For Kurt Bryan Barbosa, the turning point of his taekwondo career, the singular moment that made him decide to take the sport seriously, happened when he was playing online games instead of training.
“I was a hyperactive kid and also stubborn,” Barbosa said in Filipino. “I was 13 then, supposedly I was training for Batang Pinoy but I didn’t feel like it.”
His mother surprised him at an Internet store in his hometown, Bangued, Abra, and then gave him a good beating.
“From then on, I thought to myself that I would do serious taekwondo,” he said.

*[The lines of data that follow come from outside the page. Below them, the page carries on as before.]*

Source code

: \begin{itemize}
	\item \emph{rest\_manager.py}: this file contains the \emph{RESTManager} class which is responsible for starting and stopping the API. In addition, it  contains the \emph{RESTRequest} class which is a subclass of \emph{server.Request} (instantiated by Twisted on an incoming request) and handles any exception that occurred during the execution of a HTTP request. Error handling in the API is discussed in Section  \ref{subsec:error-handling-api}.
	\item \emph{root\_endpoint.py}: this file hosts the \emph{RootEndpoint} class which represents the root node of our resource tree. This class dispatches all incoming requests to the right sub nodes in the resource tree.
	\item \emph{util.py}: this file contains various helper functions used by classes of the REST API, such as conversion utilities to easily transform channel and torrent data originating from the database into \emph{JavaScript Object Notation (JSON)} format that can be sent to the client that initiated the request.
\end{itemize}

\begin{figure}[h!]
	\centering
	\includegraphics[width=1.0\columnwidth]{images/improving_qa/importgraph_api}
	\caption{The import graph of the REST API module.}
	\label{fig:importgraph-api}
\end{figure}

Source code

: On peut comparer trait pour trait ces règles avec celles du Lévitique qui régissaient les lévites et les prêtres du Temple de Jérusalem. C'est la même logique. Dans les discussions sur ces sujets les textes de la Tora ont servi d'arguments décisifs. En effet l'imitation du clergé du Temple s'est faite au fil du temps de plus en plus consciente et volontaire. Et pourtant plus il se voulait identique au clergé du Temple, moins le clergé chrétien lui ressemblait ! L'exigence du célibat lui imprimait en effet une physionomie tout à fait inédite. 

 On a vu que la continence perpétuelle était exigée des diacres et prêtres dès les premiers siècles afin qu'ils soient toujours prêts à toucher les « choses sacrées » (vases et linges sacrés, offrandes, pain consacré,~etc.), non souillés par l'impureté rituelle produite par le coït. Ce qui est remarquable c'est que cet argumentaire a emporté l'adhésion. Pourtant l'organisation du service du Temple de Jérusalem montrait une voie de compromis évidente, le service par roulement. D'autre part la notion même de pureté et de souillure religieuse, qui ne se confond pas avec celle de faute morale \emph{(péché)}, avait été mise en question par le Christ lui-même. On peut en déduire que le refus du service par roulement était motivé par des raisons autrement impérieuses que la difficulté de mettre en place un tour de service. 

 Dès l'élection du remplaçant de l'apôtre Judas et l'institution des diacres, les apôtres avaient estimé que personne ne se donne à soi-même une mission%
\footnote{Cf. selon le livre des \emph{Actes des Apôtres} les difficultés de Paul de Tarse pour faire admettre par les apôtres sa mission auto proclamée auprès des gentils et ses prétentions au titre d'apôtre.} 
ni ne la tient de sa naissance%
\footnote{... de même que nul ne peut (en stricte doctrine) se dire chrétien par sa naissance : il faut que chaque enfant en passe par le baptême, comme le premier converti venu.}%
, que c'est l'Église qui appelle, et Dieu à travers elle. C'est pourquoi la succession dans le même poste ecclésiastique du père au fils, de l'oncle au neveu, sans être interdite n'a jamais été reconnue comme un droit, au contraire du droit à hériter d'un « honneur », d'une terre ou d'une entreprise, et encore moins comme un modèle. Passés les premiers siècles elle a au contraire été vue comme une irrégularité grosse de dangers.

He then won a bronze at Batang Pinoy that year, which made him realize he could excel nationally. Bronze held up many opportunities for him as he landed scholarships in Manila and took the UAAP by storm by becoming their Rookie-MVP in 2018.
He continued his steady rise, scoring victories in international competitions, including the 2019 Southeast Asian Games in Manila. But none of those victories compared to the drama for which he landed a ticket to the Tokyo Games, coming from behind to beat a local bet during an Olympic qualifier recently in Jordan.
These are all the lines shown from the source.